In some cases, a nonmonetary asset may be destroyed or damaged in one accounting period and the amount of monetary assets to be received is not determinable until a subsequent accounting period. In those cases, any gain is recognized in accordance with the contingent gain guidance in ASC 450-30.  Specifically, the gain should be recognized when all uncertainties have been resolved (typically when cash is received), at which point it is considered realizable.  However, if the insurance recovery is determinable, such as when the insurance company does not dispute the claim, a recovery equal to the amount of the loss should be recognized when its receipt is considered probable.
  • Example - Assume that flooding caused physical damage to property and equipment. The damage to the equipment, having a carrying value of $1,000, was complete. The property was partially damaged; the portion of the building declared uninhabitable had an allocated carrying value of $5,000. There is insurance in place which will cover the cost to replace the equipment and repair the building, where the carrier has confirmed coverage of the claim and it is not being disputed by the insurance company. The estimated cost to do both is $10,000.
The company would record an impairment loss of $6,000 (and reduce its recorded balance of property and equipment) in the period of the flood. Further, the company would record an insurance recovery of $6,000 to reflect the proceeds from the insurance coverage to the extent of the asset write-off because recovery of that amount is considered probable in the circumstances. In the period the new equipment is purchased and repairs are made to the property, the company would record capital additions of $10,000.  Additionally, in the period the company receives the incremental $4,000 of proceeds from the insurance coverage, it would record a gain on the involuntary conversion of that amount. Note that if the insurance company in this example denied or contested coverage, it may be inappropriate for the company to record any benefit of the coverage until such time that all uncertainties surrounding the extent of coverage is resolved – usually at the time cash is received from the insurance company.
Insurance Proceeds
As mentioned previously, impairment losses are generally accounted for separate from any related insurance. With respect to accounting for insurance proceeds, GAAP includes the following guidance.
  • Business Interruption - Natural disasters often cause disruptions in operations which result in losses. These losses are often covered by business interruption insurance and should be accounted for separate from other insurance proceeds. ASC 225-30 covers the presentation of business interruption insurance and defines business interruption insurance as “insurance that provides coverage if business operations are suspended due to the loss of use of property and equipment resulting from a covered cause of loss. Business interruption insurance coverage generally provides for reimbursement of certain costs and losses incurred during the reasonable period required to rebuild, repair, or replace the damaged property.”

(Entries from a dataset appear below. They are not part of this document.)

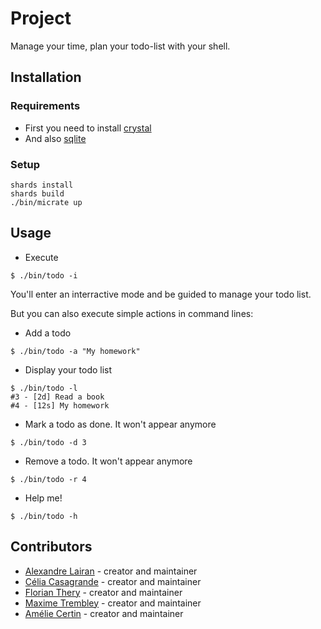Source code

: # Project

Manage your time, plan your todo-list with your shell.

## Installation

### Requirements
- First you need to install [crystal](https://crystal-lang.org/install/)
- And also [sqlite](https://www.servermania.com/kb/articles/install-sqlite/)

### Setup
```shell
shards install
shards build
./bin/micrate up
```

## Usage

- Execute
```shell
$ ./bin/todo -i
```
You'll enter an interractive mode and be guided to manage your todo list.

But you can also execute simple actions in command lines:
- Add a todo
```shell
$ ./bin/todo -a "My homework"
```

- Display your todo list
```shell
$ ./bin/todo -l
#3 - [2d] Read a book
#4 - [12s] My homework
```

- Mark a todo as done. It won't appear anymore
```shell
$ ./bin/todo -d 3
```

- Remove a todo. It won't appear anymore
```shell
$ ./bin/todo -r 4
```

- Help me!
```shell
$ ./bin/todo -h
```

## Contributors

- [Alexandre Lairan](https://github.com/alex-lairan) - creator and maintainer
- [Célia Casagrande](https://github.com/csgrdcelia) - creator and maintainer
- [Florian Thery](https://github.com/Barogthor) - creator and maintainer
- [Maxime Trembley](https://github.com/brumax) - creator and maintainer
- [Amélie Certin](https://github.com/amelie-certin) - creator and maintainer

When losses incurred can be reasonably estimated and recovery is considered probable a receivable may be recorded. However, the amount recorded should not be greater than costs incurred to date. Therefore, proceeds for lost profits are treated as a contingent gain and typically recorded at the settlement date.
If business interruption insurance is received, entities may elect a policy for how such amounts are presented in the income statement as long as it does not conflict with other applicable GAAP.

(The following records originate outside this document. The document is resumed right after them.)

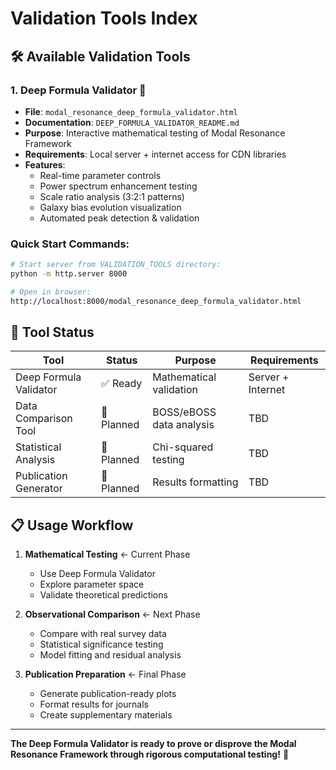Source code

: # Validation Tools Index

## 🛠️ **Available Validation Tools**

### **1. Deep Formula Validator** 🧮
- **File**: `modal_resonance_deep_formula_validator.html`
- **Documentation**: `DEEP_FORMULA_VALIDATOR_README.md`
- **Purpose**: Interactive mathematical testing of Modal Resonance Framework
- **Requirements**: Local server + internet access for CDN libraries
- **Features**: 
  - Real-time parameter controls
  - Power spectrum enhancement testing
  - Scale ratio analysis (3:2:1 patterns)
  - Galaxy bias evolution visualization
  - Automated peak detection & validation

### **Quick Start Commands**:
```bash
# Start server from VALIDATION_TOOLS directory:
python -m http.server 8000

# Open in browser:
http://localhost:8000/modal_resonance_deep_formula_validator.html
```

## 🎯 **Tool Status**

| Tool | Status | Purpose | Requirements |
|------|--------|---------|--------------|
| Deep Formula Validator | ✅ Ready | Mathematical validation | Server + Internet |
| Data Comparison Tool | 🔄 Planned | BOSS/eBOSS data analysis | TBD |
| Statistical Analysis | 🔄 Planned | Chi-squared testing | TBD |
| Publication Generator | 🔄 Planned | Results formatting | TBD |

## 📋 **Usage Workflow**

1. **Mathematical Testing** ← Current Phase
   - Use Deep Formula Validator
   - Explore parameter space
   - Validate theoretical predictions

2. **Observational Comparison** ← Next Phase
   - Compare with real survey data
   - Statistical significance testing
   - Model fitting and residual analysis

3. **Publication Preparation** ← Final Phase
   - Generate publication-ready plots
   - Format results for journals
   - Create supplementary materials

---

**The Deep Formula Validator is ready to prove or disprove the Modal Resonance Framework through rigorous computational testing!** 🌌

In connection with business interruption insurance proceeds, the notes to the financial statements should disclose the nature of the event resulting in business interruption losses and the aggregate amount of business interruption insurance recoveries recognized during the period and the line items in the income statement in which those recoveries are classified.
  • Property and Casualty - The cash flow presentation of property insurance proceeds covering damage or loss depends on the nature of the property. For example, insurance proceeds received in connection with leased property would be classified as operating cash flows for an operating lease or as investing cash flows for a capital lease.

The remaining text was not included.